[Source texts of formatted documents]
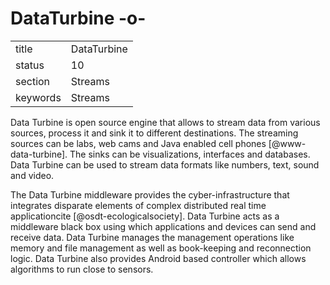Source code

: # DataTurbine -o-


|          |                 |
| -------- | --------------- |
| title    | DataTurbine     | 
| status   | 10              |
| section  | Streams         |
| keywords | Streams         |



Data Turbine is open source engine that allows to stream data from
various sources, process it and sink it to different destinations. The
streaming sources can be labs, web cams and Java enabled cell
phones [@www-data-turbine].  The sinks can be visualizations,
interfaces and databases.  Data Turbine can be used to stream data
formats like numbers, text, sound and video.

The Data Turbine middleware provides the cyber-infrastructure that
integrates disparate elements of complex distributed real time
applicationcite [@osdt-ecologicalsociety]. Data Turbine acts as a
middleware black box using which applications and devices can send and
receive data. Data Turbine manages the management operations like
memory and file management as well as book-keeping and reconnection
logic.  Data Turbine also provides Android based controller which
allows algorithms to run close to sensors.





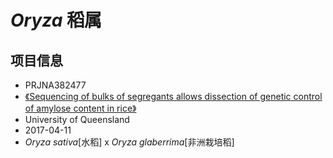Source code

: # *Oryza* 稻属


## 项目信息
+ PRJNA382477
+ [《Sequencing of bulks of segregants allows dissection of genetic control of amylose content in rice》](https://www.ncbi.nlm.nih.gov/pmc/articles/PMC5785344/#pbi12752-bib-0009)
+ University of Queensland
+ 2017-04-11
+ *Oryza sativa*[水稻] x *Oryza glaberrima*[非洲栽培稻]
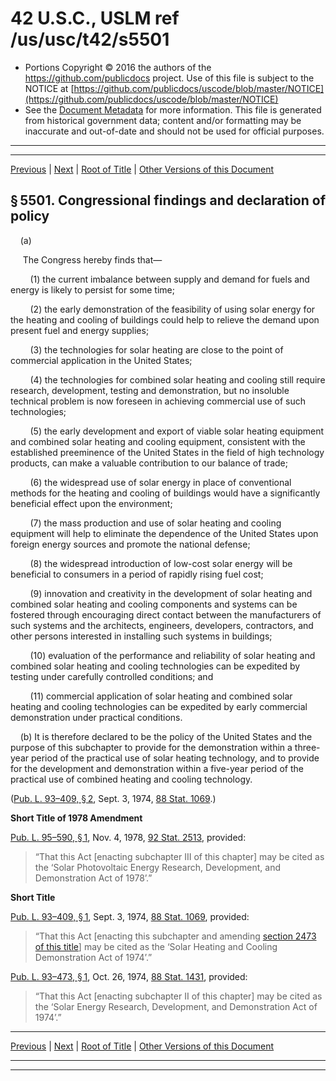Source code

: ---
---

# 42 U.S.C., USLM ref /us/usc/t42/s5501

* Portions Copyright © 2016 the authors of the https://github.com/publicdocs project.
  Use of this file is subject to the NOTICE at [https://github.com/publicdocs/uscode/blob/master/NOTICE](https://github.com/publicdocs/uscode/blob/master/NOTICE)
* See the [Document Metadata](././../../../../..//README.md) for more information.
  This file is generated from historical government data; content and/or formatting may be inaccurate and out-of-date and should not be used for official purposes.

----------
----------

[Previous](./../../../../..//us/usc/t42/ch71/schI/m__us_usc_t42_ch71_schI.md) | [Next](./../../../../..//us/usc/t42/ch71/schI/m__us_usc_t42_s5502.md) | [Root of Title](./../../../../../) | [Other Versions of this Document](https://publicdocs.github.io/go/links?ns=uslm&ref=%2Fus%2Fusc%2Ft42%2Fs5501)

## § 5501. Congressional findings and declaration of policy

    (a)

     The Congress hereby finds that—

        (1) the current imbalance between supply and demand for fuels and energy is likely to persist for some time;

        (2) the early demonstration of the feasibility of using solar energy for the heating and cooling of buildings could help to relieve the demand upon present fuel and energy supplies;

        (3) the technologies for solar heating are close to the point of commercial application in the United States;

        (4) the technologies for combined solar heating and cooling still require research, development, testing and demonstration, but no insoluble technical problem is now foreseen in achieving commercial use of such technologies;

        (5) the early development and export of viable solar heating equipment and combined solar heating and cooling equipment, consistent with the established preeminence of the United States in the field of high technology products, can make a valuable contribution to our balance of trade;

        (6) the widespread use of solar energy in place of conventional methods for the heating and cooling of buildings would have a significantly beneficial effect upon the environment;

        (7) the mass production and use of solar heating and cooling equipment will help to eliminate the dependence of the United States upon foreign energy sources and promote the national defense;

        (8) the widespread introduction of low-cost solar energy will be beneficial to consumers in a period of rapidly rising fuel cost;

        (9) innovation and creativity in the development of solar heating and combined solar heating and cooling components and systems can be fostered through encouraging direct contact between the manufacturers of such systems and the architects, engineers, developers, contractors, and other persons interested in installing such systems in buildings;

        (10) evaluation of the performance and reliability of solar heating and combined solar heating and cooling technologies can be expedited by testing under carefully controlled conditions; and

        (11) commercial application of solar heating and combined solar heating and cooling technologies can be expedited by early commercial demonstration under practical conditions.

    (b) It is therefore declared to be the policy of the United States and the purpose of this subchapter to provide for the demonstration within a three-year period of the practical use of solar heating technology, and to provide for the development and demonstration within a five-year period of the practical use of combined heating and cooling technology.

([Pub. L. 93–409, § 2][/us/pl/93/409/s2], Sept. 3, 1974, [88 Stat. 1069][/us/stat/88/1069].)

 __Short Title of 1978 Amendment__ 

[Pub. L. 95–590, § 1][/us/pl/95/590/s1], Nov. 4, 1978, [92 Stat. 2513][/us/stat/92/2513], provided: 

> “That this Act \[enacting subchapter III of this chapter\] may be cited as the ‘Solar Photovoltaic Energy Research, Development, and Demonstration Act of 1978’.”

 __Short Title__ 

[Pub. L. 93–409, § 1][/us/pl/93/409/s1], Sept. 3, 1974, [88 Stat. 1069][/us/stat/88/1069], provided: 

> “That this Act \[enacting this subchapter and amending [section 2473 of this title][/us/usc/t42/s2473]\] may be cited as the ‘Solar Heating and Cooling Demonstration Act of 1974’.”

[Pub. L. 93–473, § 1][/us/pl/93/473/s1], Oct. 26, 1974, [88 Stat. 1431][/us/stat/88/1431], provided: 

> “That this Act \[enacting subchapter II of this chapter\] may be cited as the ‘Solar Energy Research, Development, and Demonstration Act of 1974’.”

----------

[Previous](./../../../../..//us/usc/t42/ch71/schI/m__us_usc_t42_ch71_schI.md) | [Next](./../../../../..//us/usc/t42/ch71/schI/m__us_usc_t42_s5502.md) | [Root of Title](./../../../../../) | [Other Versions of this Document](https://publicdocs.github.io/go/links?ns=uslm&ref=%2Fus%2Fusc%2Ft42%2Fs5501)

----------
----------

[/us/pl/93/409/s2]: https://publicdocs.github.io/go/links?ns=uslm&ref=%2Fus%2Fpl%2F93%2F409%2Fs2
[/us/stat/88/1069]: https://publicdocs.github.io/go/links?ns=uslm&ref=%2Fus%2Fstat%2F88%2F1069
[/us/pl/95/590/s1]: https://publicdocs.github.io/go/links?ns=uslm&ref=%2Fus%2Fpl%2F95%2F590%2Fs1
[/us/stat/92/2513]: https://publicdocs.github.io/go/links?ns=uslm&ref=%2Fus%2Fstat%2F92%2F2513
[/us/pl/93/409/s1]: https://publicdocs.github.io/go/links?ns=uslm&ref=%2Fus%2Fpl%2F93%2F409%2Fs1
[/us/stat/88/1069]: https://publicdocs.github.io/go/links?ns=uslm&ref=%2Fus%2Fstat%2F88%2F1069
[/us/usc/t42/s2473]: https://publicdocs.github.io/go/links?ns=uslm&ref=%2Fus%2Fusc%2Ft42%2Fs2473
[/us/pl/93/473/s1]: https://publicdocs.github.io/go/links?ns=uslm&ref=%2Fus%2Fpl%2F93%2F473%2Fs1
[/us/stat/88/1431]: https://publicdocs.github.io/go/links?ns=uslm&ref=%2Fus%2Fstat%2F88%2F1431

PROBLEM:
Only the text is to be copied: please reproduce the records exactly and drop the pictures.

OUTPUT FOR THIS TASK:
Source code

: # DataTurbine -o-


|          |                 |
| -------- | --------------- |
| title    | DataTurbine     | 
| status   | 10              |
| section  | Streams         |
| keywords | Streams         |



Data Turbine is open source engine that allows to stream data from
various sources, process it and sink it to different destinations. The
streaming sources can be labs, web cams and Java enabled cell
phones [@www-data-turbine].  The sinks can be visualizations,
interfaces and databases.  Data Turbine can be used to stream data
formats like numbers, text, sound and video.

The Data Turbine middleware provides the cyber-infrastructure that
integrates disparate elements of complex distributed real time
applicationcite [@osdt-ecologicalsociety]. Data Turbine acts as a
middleware black box using which applications and devices can send and
receive data. Data Turbine manages the management operations like
memory and file management as well as book-keeping and reconnection
logic.  Data Turbine also provides Android based controller which
allows algorithms to run close to sensors.





Source code

: # *Oryza* 稻属


## 项目信息
+ PRJNA382477
+ [《Sequencing of bulks of segregants allows dissection of genetic control of amylose content in rice》](https://www.ncbi.nlm.nih.gov/pmc/articles/PMC5785344/#pbi12752-bib-0009)
+ University of Queensland
+ 2017-04-11
+ *Oryza sativa*[水稻] x *Oryza glaberrima*[非洲栽培稻]
Source code

: ---
---

# 42 U.S.C., USLM ref /us/usc/t42/s5501

* Portions Copyright © 2016 the authors of the https://github.com/publicdocs project.
  Use of this file is subject to the NOTICE at [https://github.com/publicdocs/uscode/blob/master/NOTICE](https://github.com/publicdocs/uscode/blob/master/NOTICE)
* See the [Document Metadata](././../../../../..//README.md) for more information.
  This file is generated from historical government data; content and/or formatting may be inaccurate and out-of-date and should not be used for official purposes.

----------
----------

[Previous](./../../../../..//us/usc/t42/ch71/schI/m__us_usc_t42_ch71_schI.md) | [Next](./../../../../..//us/usc/t42/ch71/schI/m__us_usc_t42_s5502.md) | [Root of Title](./../../../../../) | [Other Versions of this Document](https://publicdocs.github.io/go/links?ns=uslm&ref=%2Fus%2Fusc%2Ft42%2Fs5501)

## § 5501. Congressional findings and declaration of policy

    (a)

     The Congress hereby finds that—

        (1) the current imbalance between supply and demand for fuels and energy is likely to persist for some time;

        (2) the early demonstration of the feasibility of using solar energy for the heating and cooling of buildings could help to relieve the demand upon present fuel and energy supplies;

        (3) the technologies for solar heating are close to the point of commercial application in the United States;

        (4) the technologies for combined solar heating and cooling still require research, development, testing and demonstration, but no insoluble technical problem is now foreseen in achieving commercial use of such technologies;

        (5) the early development and export of viable solar heating equipment and combined solar heating and cooling equipment, consistent with the established preeminence of the United States in the field of high technology products, can make a valuable contribution to our balance of trade;

        (6) the widespread use of solar energy in place of conventional methods for the heating and cooling of buildings would have a significantly beneficial effect upon the environment;

        (7) the mass production and use of solar heating and cooling equipment will help to eliminate the dependence of the United States upon foreign energy sources and promote the national defense;

        (8) the widespread introduction of low-cost solar energy will be beneficial to consumers in a period of rapidly rising fuel cost;

        (9) innovation and creativity in the development of solar heating and combined solar heating and cooling components and systems can be fostered through encouraging direct contact between the manufacturers of such systems and the architects, engineers, developers, contractors, and other persons interested in installing such systems in buildings;

        (10) evaluation of the performance and reliability of solar heating and combined solar heating and cooling technologies can be expedited by testing under carefully controlled conditions; and

        (11) commercial application of solar heating and combined solar heating and cooling technologies can be expedited by early commercial demonstration under practical conditions.

    (b) It is therefore declared to be the policy of the United States and the purpose of this subchapter to provide for the demonstration within a three-year period of the practical use of solar heating technology, and to provide for the development and demonstration within a five-year period of the practical use of combined heating and cooling technology.

([Pub. L. 93–409, § 2][/us/pl/93/409/s2], Sept. 3, 1974, [88 Stat. 1069][/us/stat/88/1069].)

 __Short Title of 1978 Amendment__ 

[Pub. L. 95–590, § 1][/us/pl/95/590/s1], Nov. 4, 1978, [92 Stat. 2513][/us/stat/92/2513], provided: 

> “That this Act \[enacting subchapter III of this chapter\] may be cited as the ‘Solar Photovoltaic Energy Research, Development, and Demonstration Act of 1978’.”

 __Short Title__ 

[Pub. L. 93–409, § 1][/us/pl/93/409/s1], Sept. 3, 1974, [88 Stat. 1069][/us/stat/88/1069], provided: 

> “That this Act \[enacting this subchapter and amending [section 2473 of this title][/us/usc/t42/s2473]\] may be cited as the ‘Solar Heating and Cooling Demonstration Act of 1974’.”

[Pub. L. 93–473, § 1][/us/pl/93/473/s1], Oct. 26, 1974, [88 Stat. 1431][/us/stat/88/1431], provided: 

> “That this Act \[enacting subchapter II of this chapter\] may be cited as the ‘Solar Energy Research, Development, and Demonstration Act of 1974’.”

----------

[Previous](./../../../../..//us/usc/t42/ch71/schI/m__us_usc_t42_ch71_schI.md) | [Next](./../../../../..//us/usc/t42/ch71/schI/m__us_usc_t42_s5502.md) | [Root of Title](./../../../../../) | [Other Versions of this Document](https://publicdocs.github.io/go/links?ns=uslm&ref=%2Fus%2Fusc%2Ft42%2Fs5501)

----------
----------

[/us/pl/93/409/s2]: https://publicdocs.github.io/go/links?ns=uslm&ref=%2Fus%2Fpl%2F93%2F409%2Fs2
[/us/stat/88/1069]: https://publicdocs.github.io/go/links?ns=uslm&ref=%2Fus%2Fstat%2F88%2F1069
[/us/pl/95/590/s1]: https://publicdocs.github.io/go/links?ns=uslm&ref=%2Fus%2Fpl%2F95%2F590%2Fs1
[/us/stat/92/2513]: https://publicdocs.github.io/go/links?ns=uslm&ref=%2Fus%2Fstat%2F92%2F2513
[/us/pl/93/409/s1]: https://publicdocs.github.io/go/links?ns=uslm&ref=%2Fus%2Fpl%2F93%2F409%2Fs1
[/us/stat/88/1069]: https://publicdocs.github.io/go/links?ns=uslm&ref=%2Fus%2Fstat%2F88%2F1069
[/us/usc/t42/s2473]: https://publicdocs.github.io/go/links?ns=uslm&ref=%2Fus%2Fusc%2Ft42%2Fs2473
[/us/pl/93/473/s1]: https://publicdocs.github.io/go/links?ns=uslm&ref=%2Fus%2Fpl%2F93%2F473%2Fs1
[/us/stat/88/1431]: https://publicdocs.github.io/go/links?ns=uslm&ref=%2Fus%2Fstat%2F88%2F1431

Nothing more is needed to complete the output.